A lot has happened, or threatened to happen, since yesterday, surrounding Yahoo's potential merger(s) and its successful attempt to appear as the most-courted damsel on the Internet.
Here's a brief, bulleted rundown for all the list-lovers out there:
- Google/Yahoo: Yahoo announced yesterday a temporary partnership with Google. This entails a two-week trial period during which Yahoo will carry Google AdSense ads. According to The Wall Street Journal, this is "part of a test that is designed to evaluate the revenue potential of a broader outsourcing arrangement." An arrangement, that is, which would destroy any idea of competition on the Web and drive regulators wild.
Microsoft responded to this in a statement yesterday.
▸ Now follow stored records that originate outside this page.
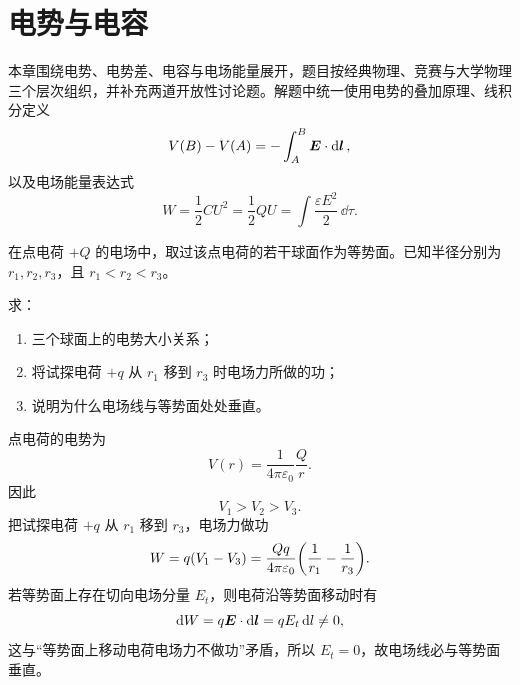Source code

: \chapter{电势与电容}

本章围绕电势、电势差、电容与电场能量展开，题目按经典物理、竞赛与大学物理三个层次组织，并补充两道开放性讨论题。解题中统一使用电势的叠加原理、线积分定义
\[
V(B)-V(A)=-\int_A^B \vb*{E}\cdot \dd{\vb*{l}},
\]
以及电场能量表达式
\[
W=\frac12 CU^2=\frac12 QU=\int \frac{\varepsilon E^2}{2}\,\dd{\tau}.
\]

\begin{classic}
在点电荷 $+Q$ 的电场中，取过该点电荷的若干球面作为等势面。已知半径分别为 $r_1,r_2,r_3$，且 $r_1<r_2<r_3$。

\begin{center}
\end{center}

求：
\begin{enumerate}
  \item 三个球面上的电势大小关系；
  \item 将试探电荷 $+q$ 从 $r_1$ 移到 $r_3$ 时电场力所做的功；
  \item 说明为什么电场线与等势面处处垂直。
\end{enumerate}

\begin{solution}
点电荷的电势为
\[
V(r)=\frac{1}{4\pi\varepsilon_0}\frac{Q}{r}.
\]
因此
\[
V_1>V_2>V_3.
\]
把试探电荷 $+q$ 从 $r_1$ 移到 $r_3$，电场力做功
\[
W=q(V_1-V_3)=\frac{Qq}{4\pi\varepsilon_0}\qty(\frac{1}{r_1}-\frac{1}{r_3}).
\]
若等势面上存在切向电场分量 $E_t$，则电荷沿等势面移动时有
\[
\dd{W}=q\vb*{E}\cdot \dd{\vb*{l}}=qE_t\dd{l}\neq 0,
\]
这与“等势面上移动电荷电场力不做功”矛盾，所以 $E_t=0$，故电场线必与等势面垂直。
\end{solution}
\end{classic}

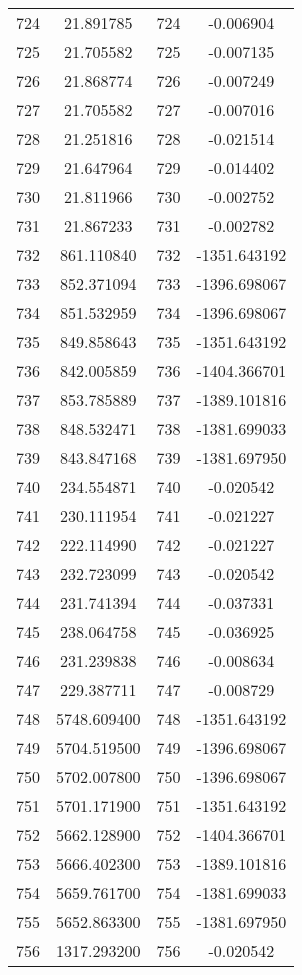 \documentclass[12pt]{article}
\begin{document}
\begin{longtable}{@{}cccc@{}}
724 & 21.891785 & 724 & -0.006904 \\
725 & 21.705582 & 725 & -0.007135 \\
726 & 21.868774 & 726 & -0.007249 \\
727 & 21.705582 & 727 & -0.007016 \\
728 & 21.251816 & 728 & -0.021514 \\
729 & 21.647964 & 729 & -0.014402 \\
730 & 21.811966 & 730 & -0.002752 \\
731 & 21.867233 & 731 & -0.002782 \\
732 & 861.110840 & 732 & -1351.643192 \\
733 & 852.371094 & 733 & -1396.698067 \\
734 & 851.532959 & 734 & -1396.698067 \\
735 & 849.858643 & 735 & -1351.643192 \\
736 & 842.005859 & 736 & -1404.366701 \\
737 & 853.785889 & 737 & -1389.101816 \\
738 & 848.532471 & 738 & -1381.699033 \\
739 & 843.847168 & 739 & -1381.697950 \\
740 & 234.554871 & 740 & -0.020542 \\
741 & 230.111954 & 741 & -0.021227 \\
742 & 222.114990 & 742 & -0.021227 \\
743 & 232.723099 & 743 & -0.020542 \\
744 & 231.741394 & 744 & -0.037331 \\
745 & 238.064758 & 745 & -0.036925 \\
746 & 231.239838 & 746 & -0.008634 \\
747 & 229.387711 & 747 & -0.008729 \\
748 & 5748.609400 & 748 & -1351.643192 \\
749 & 5704.519500 & 749 & -1396.698067 \\
750 & 5702.007800 & 750 & -1396.698067 \\
751 & 5701.171900 & 751 & -1351.643192 \\
752 & 5662.128900 & 752 & -1404.366701 \\
753 & 5666.402300 & 753 & -1389.101816 \\
754 & 5659.761700 & 754 & -1381.699033 \\
755 & 5652.863300 & 755 & -1381.697950 \\
756 & 1317.293200 & 756 & -0.020542 \\

\end{longtable}
\end{document}
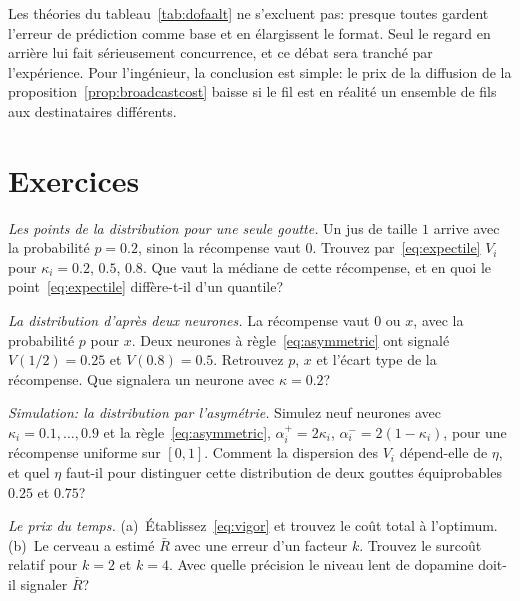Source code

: Les théories du tableau~\ref{tab:dofaalt} ne s'excluent pas: presque toutes gardent l'erreur de prédiction comme base et en élargissent le format. Seul le regard en arrière lui fait sérieusement concurrence, et ce débat sera tranché par l'expérience. Pour l'ingénieur, la conclusion est simple: le prix de la diffusion de la proposition~\ref{prop:broadcastcost} baisse si le fil est en réalité un ensemble de fils aux destinataires différents.

\section{Exercices}

\begin{exercise}[\lvlA]
\label{ex:07:1}
\emph{Les points de la distribution pour une seule goutte.} Un jus de taille $1$ arrive avec la probabilité $p=0.2$, sinon la récompense vaut $0$. Trouvez par~\eqref{eq:expectile} $V_i$ pour $\kappa_i=0.2$, $0.5$, $0.8$. Que vaut la médiane de cette récompense, et en quoi le point~\eqref{eq:expectile} diffère-t-il d'un quantile?
\end{exercise}

\begin{exercise}[\lvlB]
\label{ex:07:2}
\emph{La distribution d'après deux neurones.} La récompense vaut $0$ ou $x$, avec la probabilité $p$ pour $x$. Deux neurones à règle~\eqref{eq:asymmetric} ont signalé $V(1/2)=0.25$ et $V(0.8)=0.5$. Retrouvez $p$, $x$ et l'écart type de la récompense. Que signalera un neurone avec $\kappa=0.2$?
\end{exercise}

\begin{exercise}[\lvlB]
\label{ex:07:3}
\emph{Simulation: la distribution par l'asymétrie.} Simulez neuf neurones  avec $\kappa_i=0.1,\dots,0.9$ et la règle~\eqref{eq:asymmetric}, $\alpha_i^+=2\kappa_i$, $\alpha_i^-=2(1-\kappa_i)$, pour une récompense uniforme sur $[0,1]$. Comment la dispersion des $V_i$ dépend-elle de $\eta$, et quel $\eta$ faut-il pour distinguer cette distribution de deux gouttes équiprobables $0.25$ et $0.75$?
\end{exercise}

\begin{exercise}[\lvlA]
\label{ex:07:4}
\emph{Le prix du temps.} (a)~Établissez~\eqref{eq:vigor} et trouvez le coût total à l'optimum. (b)~Le cerveau a estimé $\bar R$ avec une erreur d'un facteur $k$. Trouvez le surcoût relatif pour $k=2$ et $k=4$. Avec quelle précision le niveau lent de dopamine doit-il signaler $\bar R$?
\end{exercise}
- News Corp./Microsoft/Yahoo: The New York Times reported today that News Corp. may hop in bed (scandal!) with Microsoft in its bid for Yahoo. This ménage would create a combined monster out of Yahoo, Microsoft's MSN, and News Corps.' MySpace.
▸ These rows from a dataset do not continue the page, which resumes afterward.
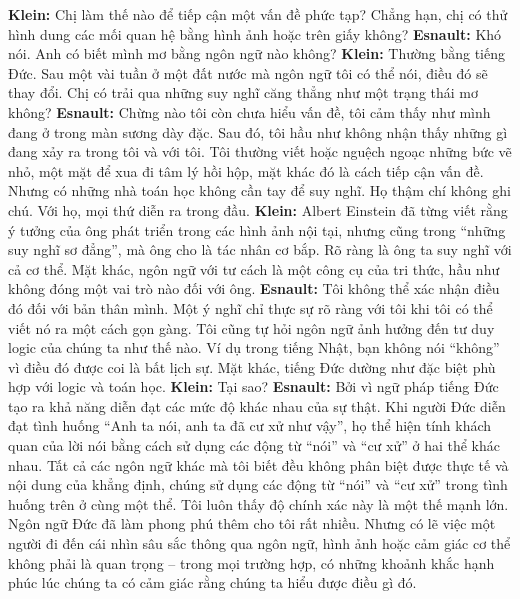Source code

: \begin{multicols}{2}
	\vskip 0.1cm
	\textbf{\color{doithoaitoanhoc}Klein:} Chị làm thế nào để tiếp cận một vấn đề phức tạp? Chẳng hạn, chị có thử hình dung các mối quan hệ bằng hình ảnh hoặc trên giấy không?
	\vskip 0.1cm
	\textbf{\color{doithoaitoanhoc}Esnault:} Khó nói. Anh có biết mình mơ bằng ngôn ngữ nào không?
	\vskip 0.1cm
	\textbf{\color{doithoaitoanhoc}Klein:} Thường bằng tiếng Đức. Sau một vài tuần ở một đất nước mà ngôn ngữ tôi có thể nói, điều đó sẽ thay đổi. Chị có trải qua những suy nghĩ căng thẳng như một trạng thái mơ không?
	\vskip 0.1cm
	\textbf{\color{doithoaitoanhoc}Esnault:} Chừng nào tôi còn chưa hiểu vấn đề, tôi cảm thấy như mình đang ở trong màn sương dày đặc. Sau đó, tôi hầu như không nhận thấy những gì đang xảy ra trong tôi và với tôi. Tôi thường viết hoặc nguệch ngoạc những bức vẽ nhỏ, một mặt để xua đi tâm lý hồi hộp, mặt khác đó là cách tiếp cận vấn đề. Nhưng có những nhà toán học không cần tay để suy nghĩ. Họ thậm chí không ghi chú. Với họ, mọi thứ diễn ra trong đầu.
	\vskip 0.1cm
	\textbf{\color{doithoaitoanhoc}Klein:} Albert Einstein đã từng viết rằng ý tưởng của ông phát triển trong các hình ảnh nội tại, nhưng cũng trong ``những suy nghĩ sơ đẳng”, mà ông cho là tác nhân cơ bắp. Rõ ràng là ông ta suy nghĩ với cả cơ thể. Mặt khác, ngôn ngữ với tư cách là một công cụ của tri thức, hầu như không đóng một vai trò nào đối với ông.
	\vskip 0.1cm
	\textbf{\color{doithoaitoanhoc}Esnault:} Tôi không thể xác nhận điều đó đối với bản thân mình. Một ý nghĩ chỉ thực sự rõ ràng với tôi khi tôi có thể viết nó ra một cách gọn gàng. Tôi cũng tự hỏi ngôn ngữ ảnh hưởng đến tư duy logic của chúng ta như thế nào. Ví dụ trong tiếng Nhật, bạn không nói “không” vì điều đó được coi là bất lịch sự. Mặt khác, tiếng Đức dường như đặc biệt phù hợp với logic và toán học.
	\vskip 0.1cm
	\textbf{\color{doithoaitoanhoc}Klein:} Tại sao?
	\vskip 0.1cm
	\textbf{\color{doithoaitoanhoc}Esnault:} Bởi vì ngữ pháp tiếng Đức tạo ra khả năng diễn đạt các mức độ khác nhau của sự thật. Khi người Đức diễn đạt tình huống ``Anh ta nói, anh ta đã cư xử như vậy”, họ thể hiện tính khách quan của lời nói bằng cách sử dụng các động từ ``nói” và ``cư xử” ở hai thể khác nhau. Tất cả các ngôn ngữ khác mà tôi biết đều không phân biệt được thực tế và nội dung của khẳng định, chúng sử dụng các động từ ``nói” và ``cư xử” trong tình huống trên ở cùng một thể. Tôi luôn thấy độ chính xác này là một thế mạnh lớn. Ngôn ngữ Đức đã làm phong phú thêm cho tôi rất nhiều. Nhưng có lẽ việc một người đi đến cái nhìn sâu sắc thông qua ngôn ngữ, hình ảnh hoặc cảm giác cơ thể không phải là quan trọng -- trong mọi trường hợp, có những khoảnh khắc hạnh phúc lúc chúng ta có cảm giác rằng chúng ta hiểu được điều gì đó.

\end{multicols}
- AOL/Yahoo: The Wall Street Journal reported today that, as some suspected, Yahoo and AOL "are closing in on a deal to combine their Internet operations" in an attempt to thwart the Microsoft bid. Basically, through this partnership, Time Warner would fold its unwanted AOL into Yahoo through a cash investment. In return, it would own 20 percent of the new company. Interesting deal. But doesn't this kind of sound like selling your three-legged dog to a homeless guy? Just sayin'.
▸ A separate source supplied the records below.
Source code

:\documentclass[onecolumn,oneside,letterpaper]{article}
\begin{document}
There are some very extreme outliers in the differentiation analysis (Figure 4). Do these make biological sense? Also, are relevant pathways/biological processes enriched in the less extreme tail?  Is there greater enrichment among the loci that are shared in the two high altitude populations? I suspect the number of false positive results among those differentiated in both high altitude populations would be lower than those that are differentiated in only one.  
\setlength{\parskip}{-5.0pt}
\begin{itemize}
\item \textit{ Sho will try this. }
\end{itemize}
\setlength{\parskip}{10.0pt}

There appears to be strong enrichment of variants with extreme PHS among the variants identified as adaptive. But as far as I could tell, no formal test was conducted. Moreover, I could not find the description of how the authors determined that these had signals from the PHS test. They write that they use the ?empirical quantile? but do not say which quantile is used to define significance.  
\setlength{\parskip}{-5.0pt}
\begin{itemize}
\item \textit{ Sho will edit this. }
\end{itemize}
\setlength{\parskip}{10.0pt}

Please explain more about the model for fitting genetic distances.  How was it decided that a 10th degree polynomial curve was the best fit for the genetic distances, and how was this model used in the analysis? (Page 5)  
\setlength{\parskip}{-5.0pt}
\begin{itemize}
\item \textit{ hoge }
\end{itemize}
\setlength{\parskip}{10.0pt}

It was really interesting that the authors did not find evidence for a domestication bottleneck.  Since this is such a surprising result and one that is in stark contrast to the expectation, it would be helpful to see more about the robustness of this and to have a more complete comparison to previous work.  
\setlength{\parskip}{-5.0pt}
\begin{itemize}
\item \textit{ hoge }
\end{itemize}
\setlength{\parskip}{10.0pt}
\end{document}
There's been some friendly banter taking place on the Internet Evolution message boards this week over whether or not Google is a monopoly at all, after our poll results declared it the "most dominant" monopoly of the current Internet age.
Regardless of your opinion on that (or mine, for that matter), one thing is for certain: Competition is never a bad thing, and a viable Google competitor could only benefit us citizens of the Web (Netizens, if you will).
By (a) teaming up with the sinking ship that is AOL; or (b) forming some sort of alliance with Google -- Yahoo is bailing on those of us who had hoped it would at least put up a good fight against Google in the ad/search space online, and perhaps give us another option for once on the Google-dominated Web.
But, in addition to Web users, Yahoo may be spiting itself as well. If it does reject Microsoft in favor of flirting with its other suitors, and those alliances take the company for a nosedive, Microsoft -- its only saving grace at that point -- could justifiably swoop in with a lower bid. And then, what's a girl to do?